Acetylation of cellulose in ethyl acetate: characterization and thin film applications

Abstract

The study aims to explore the viability of ethyl acetate as a solvent for cellulose acetylation and assess the feasibility of producing films from the acetylated cellulose. Methodologically, the research focused on limited variations in reaction temperature and catalyst amount, specifically two temperatures and four catalyst quantities, while maintaining consistent quantities of EtoAc and acetic anhydride, reaction time, solution concentration, and other factors. The structure and properties of acetylated cellulose were investigated by titration (heterogeneous saponification), viscosity, chemical resistance (solubility), Fourier transform infrared (FT-IR), X-ray diffraction (XRD), proton nuclear magnetic resonance (1H-NMR) and differential scanning calorimetry (DSC). Surprisingly, efficient acetylation in ethyl acetate was achieved with a small catalyst quantity.

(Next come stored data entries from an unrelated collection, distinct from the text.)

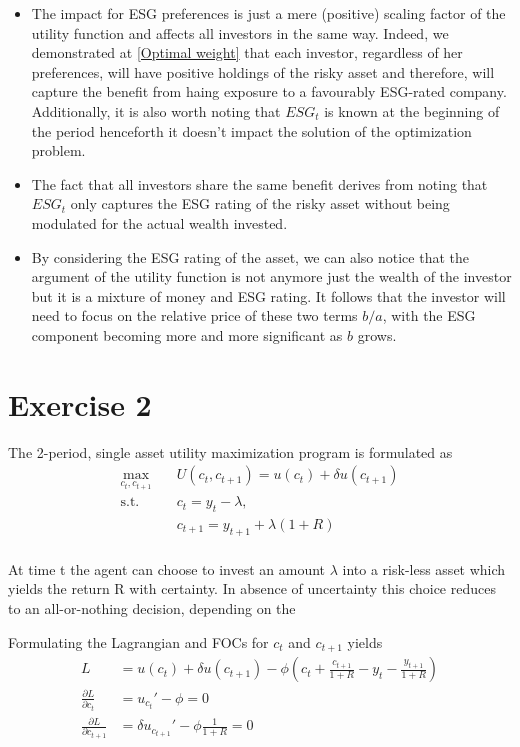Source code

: \documentclass[12pt]{article}
\begin{document}
	\begin{itemize}
		\item The impact for ESG preferences is just a mere (positive) scaling factor of the utility function and affects all investors in the same way. Indeed, we demonstrated at \ref{Optimal weight} that each investor, regardless of her preferences, will have positive holdings of the risky asset and therefore, will capture the benefit from haing exposure to a favourably ESG-rated company. Additionally, it is also worth noting that $ESG_t$ is known at the beginning of the period  henceforth it doesn't impact the solution of the optimization problem.   
		\item The fact that all investors share the same benefit derives from noting that $ESG_t$ only captures the ESG rating of the risky asset without being modulated for the actual wealth invested.
		\item By considering the ESG rating of the asset, we can also notice that the argument of the utility function is not anymore just the wealth of the investor but it is a mixture of money and ESG rating. It follows that the investor will need to focus on the relative price of these two terms $b/a$, with the ESG component becoming more and more significant as $b$ grows. 
	\end{itemize}
	
	\section{Exercise 2}
	The 2-period, single asset utility maximization program is formulated as
	\begin{align*}
		\max_{c_t, c_{t+1}} \quad & U(c_t, c_{t+1}) = u(c_t) + \delta u(c_{t+1}) \\
		\textrm{s.t.} \quad & c_t = y_t - \lambda,\\
		\quad & c_{t+1} = y_{t+1} + \lambda (1+R)\\
	\end{align*}
	
	At time t the agent can choose to invest an amount $\lambda$ into a risk-less asset which yields the return R with certainty. In absence of uncertainty this choice reduces to an all-or-nothing decision, depending on the 
	
	Formulating the Lagrangian and FOCs for $c_t$ and $c_{t+1}$ yields
	\begin{align*}
		L &= u(c_t) + \delta u(c_{t+1}) - \phi \left(c_t + \frac{c_{t+1}}{1+R} - y_t - \frac{y_{t+1}}{1+R}\right)\\
		\frac{\partial L}{\partial c_t} &= u_{c_t}' - \phi = 0\\
		\frac{\partial L}{\partial c_{t+1}} &= \delta u_{c_{t+1}}' - \phi \frac{1}{1+R}= 0
	\end{align*}
	
\end{document}
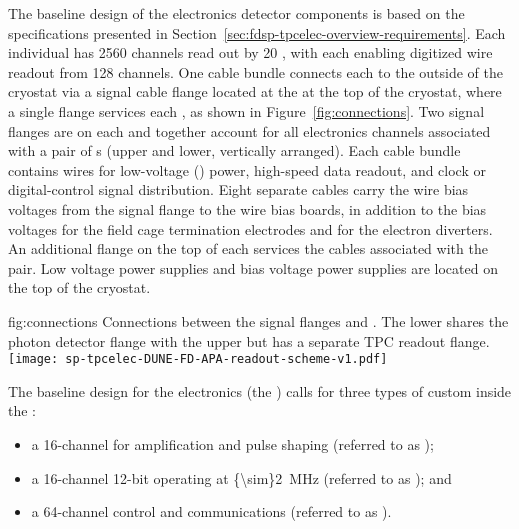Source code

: The baseline design of the  electronics detector components is
based on the specifications presented in Section~\ref{sec:fdsp-tpcelec-overview-requirements}. 
Each individual  has \num{2560} channels read out by \num{20} 
, with each  enabling digitized wire readout 
from \num{128} channels. One cable bundle connects each  to
the outside of the cryostat via a  signal cable flange located 
at the  \fdth at the top of the cryostat, where a single flange 
services each , as shown in Figure~\ref{fig:connections}. 
Two  signal flanges are on each \fdth and together account for 
all electronics channels associated with a pair of s (upper 
and lower, vertically arranged). Each cable bundle contains wires for 
low-voltage () power, high-speed data readout, and clock or 
digital-control signal distribution. Eight separate cables carry the 
 wire bias voltages from the signal flange to the  
wire bias boards, in addition to the bias voltages for the field cage 
termination electrodes and for the electron diverters. An additional 
flange on the top of each \fdth services the  cables associated 
with the  pair. Low voltage power supplies and bias voltage
power supplies are located on the top of the cryostat. 

\begin{dunefigure}
{fig:connections}
{Connections between the signal flanges and . The lower 
 shares the photon detector flange with the 
upper  but has a separate TPC readout flange.}
\texttt{[image: sp-tpcelec-DUNE-FD-APA-readout-scheme-v1.pdf]}
\end{dunefigure}

The baseline design for the   electronics (the ) calls for three 
types of custom  inside  the :
\begin{itemize}
\item{a \num{16}-channel   for amplification 
and pulse shaping (referred to as );}
\item{a \num{16}-channel \num{12}-bit   
operating at \SI{{\sim}2}{MHz} (referred to as ); and}
\item{a \num{64}-channel control and communications  
(referred to as ).}
\end{itemize}

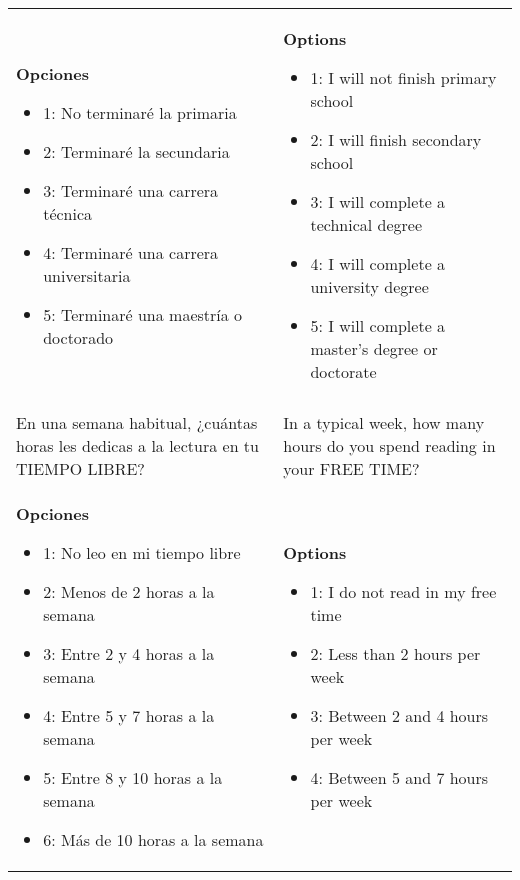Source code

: \documentclass[11pt]{article}
\begin{document}
\begin{longtable}{@{}LL@{}}
\textbf{Opciones}\par\begin{itemize}[leftmargin=*]\item 1: No terminaré la primaria
\item 2: Terminaré la secundaria
\item 3: Terminaré una carrera técnica
\item 4: Terminaré una carrera universitaria
\item 5: Terminaré una maestría o doctorado\end{itemize} & \textbf{Options}\par\begin{itemize}[leftmargin=*]\item 1: I will not finish primary school
\item 2: I will finish secondary school
\item 3: I will complete a technical degree
\item 4: I will complete a university degree
\item 5: I will complete a master's degree or doctorate\end{itemize} \\
\addlinespace[4pt]
 \\ 
En una semana habitual, ¿cuántas horas les dedicas a la lectura en tu TIEMPO LIBRE? & In a typical week, how many hours do you spend reading in your FREE TIME? \\
\textbf{Opciones}\par\begin{itemize}[leftmargin=*]\item 1: No leo en mi tiempo libre
\item 2: Menos de 2 horas a la semana
\item 3: Entre 2 y 4 horas a la semana
\item 4: Entre 5 y 7 horas a la semana
\item 5: Entre 8 y 10 horas a la semana
\item 6: Más de 10 horas a la semana\end{itemize} & \textbf{Options}\par\begin{itemize}[leftmargin=*]\item 1: I do not read in my free time
\item 2: Less than 2 hours per week
\item 3: Between 2 and 4 hours per week
\item 4: Between 5 and 7 hours per week

\end{itemize}
\end{longtable}
\end{document}
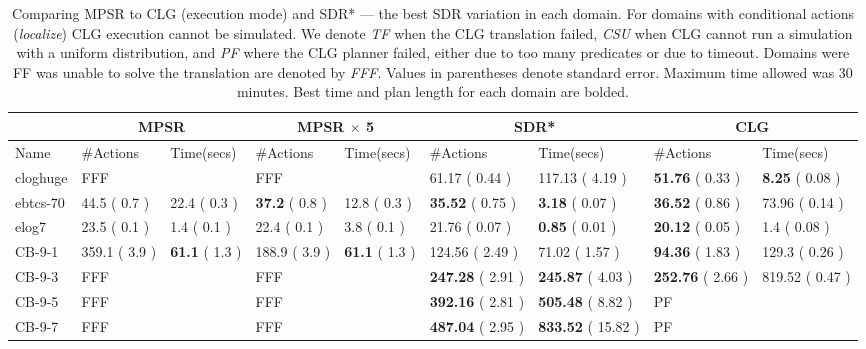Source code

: \documentclass[letterpaper]{article}
\numberwithin{equation}{section}	%
\begin{document}
\begin{table}[htb]
\centering
\caption{
\footnotesize
Comparing MPSR to CLG (execution mode) and SDR* --- the best SDR variation in each domain. For domains with conditional actions (\emph{localize}) CLG execution cannot be simulated. We denote {\em TF} when the CLG translation failed, {\em CSU} when CLG  cannot run a simulation with a uniform distribution, and {\em PF} where the CLG planner failed, either due to too many predicates or due to timeout. Domains were FF was unable to solve the translation are denoted by {\em FFF}. Values in parentheses denote standard error. Maximum time allowed was 30 minutes. Best time and plan length for each domain are bolded.
}
\scriptsize
\begin{tabular}{|l||l|l||l|l||l|l||l|l|}
\hline
	&\multicolumn{2}{c||}{MPSR}&\multicolumn{2}{c||}{MPSR $\times$ 5}&\multicolumn{2}{c|}{SDR*}&\multicolumn{2}{c|}{CLG}\\\hline
Name	&	\#Actions			&	Time(secs)			&	\#Actions			&	Time(secs)			&	\#Actions			&	Time(secs)			 &	\#Actions		 &		Time(secs)		\\ \hline
cloghuge	&		FFF&		&		FFF		&		&		61.17	(	0.44	)&	117.13	(	4.19	)&		\textbf{51.76}	(	0.33	)&	\textbf{8.25}	(	 0.08	 )\\
ebtcs-70	&	44.5	(	0.7	)&	22.4	(	0.3	)&			\textbf{37.2}	(	0.8	)&	12.8	(	0.3	)&		\textbf{35.52}	(	0.75	)&	\textbf{3.18}	(	 0.07	)&		\textbf{36.52}	 (	0.86	)&	73.96	(	0.14	 )\\
elog7	&	23.5	(	0.1	)&	1.4	(	0.1	)&			22.4	(	0.1	)&	3.8	(	0.1	)&		21.76	(	0.07	)&	\textbf{0.85}	(	0.01	)&		\textbf{20.12}	 (	0.05	)&	1.4	(	0.08	 )\\
\hline

CB-9-1	&	359.1	(	3.9	)&	\textbf{61.1}	(	1.3	)&			188.9	(	3.9	)&	\textbf{61.1}	(	1.3	)&		124.56	(	2.49	)&	71.02	(	1.57	)&		 \textbf{94.36}	(	1.83	 )&	129.3	(	0.26	 )\\
CB-9-3	&		FFF&		&				FFF&		&		\textbf{247.28}	(	2.91	)&	\textbf{245.87}	(	4.03	)&		\textbf{252.76}	(	2.66	)&	819.52	 (	0.47	)\\
CB-9-5	&		FFF&		&				FFF&		&		\textbf{392.16}	(	2.81	)&	\textbf{505.48}	(	8.82	)&		PF			&				\\
CB-9-7	&		FFF&		&				FFF&		&		\textbf{487.04}	(	2.95	)&	\textbf{833.52}	(	15.82	)&		PF			&				\\
\hline


\end{tabular}
\end{table}
\end{document}
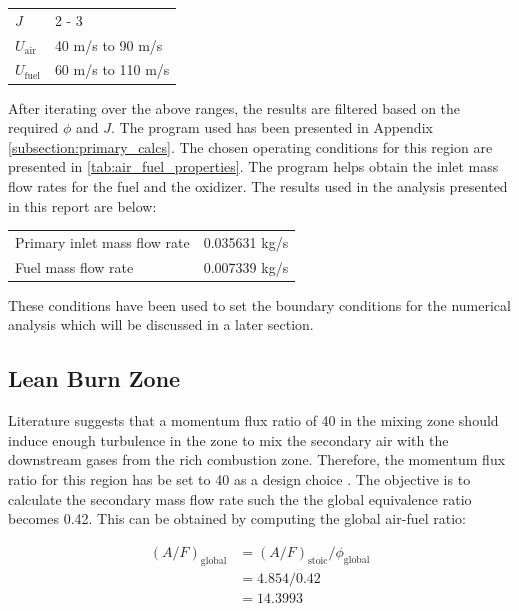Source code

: \begin{table}[H]
\centering
    \begin{tabular}{ll}
         $J$              &  2 - 3 \\
         $U_{\text{air}}$ &  40 m/s to 90 m/s \\
        $U_{\text{fuel}}$ &  60 m/s to 110 m/s \\
    \end{tabular}
\end{table}

After iterating over the above ranges, the results are filtered based on the required $\phi$ and $J$. The program used has been presented in Appendix \ref{subsection:primary_calcs}.
The chosen operating conditions for this region are presented in \autoref{tab:air_fuel_properties}. The program helps obtain the inlet mass flow rates for the fuel and the oxidizer. The results used in the analysis presented in this report are below:

\begin{table}[H]
    \centering
    \begin{tabular}{ll}
         Primary inlet mass flow rate &  0.035631 kg/s\\
         Fuel mass flow rate &  0.007339 kg/s
    \end{tabular}
\end{table}


These conditions have been used to set the boundary conditions for the numerical analysis which will be discussed in a later section.


\subsection{Lean Burn Zone}

Literature suggests that a momentum flux ratio of 40 in the mixing zone should induce enough turbulence in the zone to mix the secondary air with the downstream gases from the rich combustion zone. Therefore, the momentum flux ratio for this region has be set to 40 as a design choice \cite{Talpallikar1992, Lefebvre2010}. The objective is to calculate the secondary mass flow rate such the the global equivalence ratio becomes 0.42. This can be obtained by computing the global air-fuel ratio:

\begin{equation}
\begin{split}
        \left( A/F \right)_{\text{global}} & = \left( A/F \right)_{\text{stoic}} / \phi_{\text{global}} \\
        & = 4.854 / 0.42 \\
        & = 14.3993
\end{split}
\end{equation}


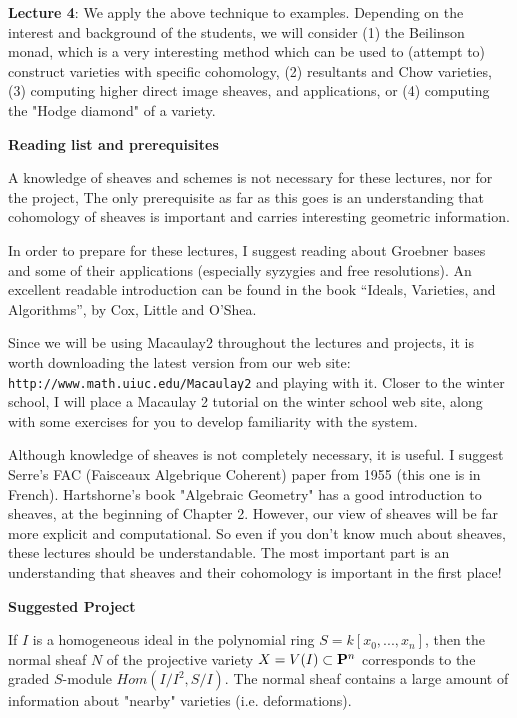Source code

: \bigskip\noindent
{\bf Lecture 4}: We apply the above technique to examples.  Depending on the
interest and background of the students, we will consider (1)
the Beilinson monad, which is a very interesting method which can be
used to (attempt to) construct varieties with specific cohomology, (2)
resultants and Chow varieties, (3) computing higher direct image
sheaves, and applications, or (4) computing the "Hodge diamond" of a variety.

\bigskip\noindent
{\bf Reading list and prerequisites}

\medskip%
A knowledge of sheaves and schemes is not necessary for these lectures, nor
for the project,  The only prerequisite as far as this goes is an understanding that 
cohomology of sheaves is important and carries interesting geometric information.

\smallskip%
In order to prepare for these lectures, I suggest reading about Groebner 
bases and some of their applications (especially syzygies and free resolutions).  
An excellent readable introduction can be found in the book  
``Ideals, Varieties, and Algorithms'', by Cox, Little and O'Shea.

\smallskip%
Since we will be using Macaulay2 throughout the lectures and 
projects, it is worth downloading the latest version from 
our web site: {\tt http://www.math.uiuc.edu/Macaulay2} and playing with it.
Closer to the winter school, I will place a Macaulay 2 tutorial 
on the winter school web site, along with some exercises for you to develop
familiarity with the system.

\smallskip%
Although knowledge of sheaves is not completely necessary, it is
useful.  I suggest Serre's FAC (Faisceaux Algebrique Coherent) paper
from 1955 (this one is in French).  Hartshorne's book "Algebraic
Geometry" has a good introduction to sheaves, at the beginning of
Chapter 2.  However, our view of sheaves will be far more explicit and
computational.  So even if you don't know much about sheaves, these
lectures should be understandable.  The most important part is an
understanding that sheaves and their cohomology is important in the
first place!

\bigskip\noindent
{\bf Suggested Project} 

\medskip
 If $I$ is a homogeneous ideal in the polynomial ring $S =
k[x_0,...,x_n]$, then the normal sheaf $N$ of the projective variety
$X = V(I) \subset {\bf P}^n$ corresponds to the graded $S$-module
$Hom(I/I^2,S/I)$.  The normal sheaf contains a large amount of
information about "nearby" varieties (i.e. deformations).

As the catalyst amount increased, degree of substitution decreased from 2.32 to 0.76. Further investigation involved the production of thin acetate films using the casting method, and evaluating film properties such as ultraviolet (UV) light absorbance, water vapor permeability, tensile strength, and cross-sectional characteristics via scanning electron microscopy (SEM). The films exhibited impressive tensile strengths, reaching up to 76.98 MPa, and demonstrated exceptional transparency. The findings suggest that EtoAc is a suitable solvent for synthesizing cellulose acetate, and adjustments to reaction variables hold the potential to enhance product qualities.